The entry of the CIA and ODNI into the investigation now certainly should pique a little curiosity. Are they being brought into the probe strictly as consultants on proper counterespionage tactics and strategy, or did the CIA have something to do with developing the intel for the initial suspicions of Russian penetration into the Trump campaign? Or perhaps some experience in dealing with Christopher Steele that might be relevant to discerning the FBI’s motivations? The FISA warrant on Carter Page is still the crux of the issue, and anything related to Steele’s reliability and any CIA communications on that regard might be critical to whether the FBI misled the court to get that warrant.

For the moment, the CIA might just be consultants. Despite the appointment of John Durham to head the probe, the New York Times reported last night that it’s still just a review rather than a criminal investigation:

The federal prosecutor tapped to scrutinize the origins of the Russia investigation is conducting only a review for now and has not opened any criminal inquiry, a person familiar with the matter said on Tuesday.

The prosecutor, John H. Durham, the United States attorney for Connecticut, is broadly examining the government’s collection of intelligence involving the Trump campaign’s interactions with Russians, the person said.

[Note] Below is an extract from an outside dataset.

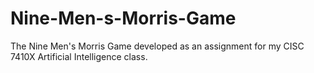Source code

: # Nine-Men-s-Morris-Game
The Nine Men's Morris Game developed as an assignment for my CISC 7410X Artificial Intelligence class.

The additional details about the scope and limits of his role emerged a day after The New York Times reported that Attorney General William P. Barr had put Mr. Durham in charge of scrutinizing the early stages of the Trump-Russia investigation during the 2016 election.

While Mr. Durham has conducted criminal investigations into allegations of high-level wrongdoing by law enforcement and national security officials, including the F.B.I.’s handling of organized crime informants and the C.I.A.’s torture of detainees, his new review does not rise to that level, the person said.

The distinction means that Mr. Durham for now will not wield the sort of law enforcement powers that come with an open criminal investigation, such as the ability to subpoena documents and compel witnesses to testify. Instead, he will have the authority only to read documents the government has already gathered and to request voluntary witness interviews.

That seems a bit curious, however. The Department of Justice already had John Huber on hand to “review” the case being compiled by Inspector General Michael Horowitz, who is reportedly wrapping up his “review” in the next few weeks. If all that Barr wanted was a “review,” he could have left Huber in place and let Durham work on other business.

Durham’s experience in dealing with corruption in the FBI suggests that Barr thinks more than a “review” will be needed no matter how it’s categorized at the moment. A review probably wouldn’t need to involve CIA director Gina Haspel and DNI Dan Coats, either.